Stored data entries
........
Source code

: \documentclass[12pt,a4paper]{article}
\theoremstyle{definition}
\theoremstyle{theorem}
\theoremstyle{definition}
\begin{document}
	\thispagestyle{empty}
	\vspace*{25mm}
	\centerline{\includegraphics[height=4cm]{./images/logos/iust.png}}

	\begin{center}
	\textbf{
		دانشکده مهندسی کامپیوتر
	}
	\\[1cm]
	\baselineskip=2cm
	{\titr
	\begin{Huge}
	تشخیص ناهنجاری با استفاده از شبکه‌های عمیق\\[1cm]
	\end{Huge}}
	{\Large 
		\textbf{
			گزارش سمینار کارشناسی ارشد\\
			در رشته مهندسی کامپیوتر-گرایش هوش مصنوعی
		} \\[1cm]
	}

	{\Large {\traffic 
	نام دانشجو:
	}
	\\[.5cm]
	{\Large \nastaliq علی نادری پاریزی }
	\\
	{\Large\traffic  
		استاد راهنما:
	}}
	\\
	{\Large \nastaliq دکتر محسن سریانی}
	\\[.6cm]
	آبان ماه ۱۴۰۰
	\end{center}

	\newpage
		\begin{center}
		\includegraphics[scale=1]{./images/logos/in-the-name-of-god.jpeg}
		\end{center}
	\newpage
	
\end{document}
........
▶ [ABOUT THIS TASK] So that nothing is lost, transcribe each entry exactly as written.

▶ [ANSWER]
Source code

: \documentclass[12pt,a4paper]{article}
\theoremstyle{definition}
\theoremstyle{theorem}
\theoremstyle{definition}
\begin{document}
	\thispagestyle{empty}
	\vspace*{25mm}
	\centerline{\includegraphics[height=4cm]{./images/logos/iust.png}}

	\begin{center}
	\textbf{
		دانشکده مهندسی کامپیوتر
	}
	\\[1cm]
	\baselineskip=2cm
	{\titr
	\begin{Huge}
	تشخیص ناهنجاری با استفاده از شبکه‌های عمیق\\[1cm]
	\end{Huge}}
	{\Large 
		\textbf{
			گزارش سمینار کارشناسی ارشد\\
			در رشته مهندسی کامپیوتر-گرایش هوش مصنوعی
		} \\[1cm]
	}

	{\Large {\traffic 
	نام دانشجو:
	}
	\\[.5cm]
	{\Large \nastaliq علی نادری پاریزی }
	\\
	{\Large\traffic  
		استاد راهنما:
	}}
	\\
	{\Large \nastaliq دکتر محسن سریانی}
	\\[.6cm]
	آبان ماه ۱۴۰۰
	\end{center}

	\newpage
		\begin{center}
		\includegraphics[scale=1]{./images/logos/in-the-name-of-god.jpeg}
		\end{center}
	\newpage
	
\end{document}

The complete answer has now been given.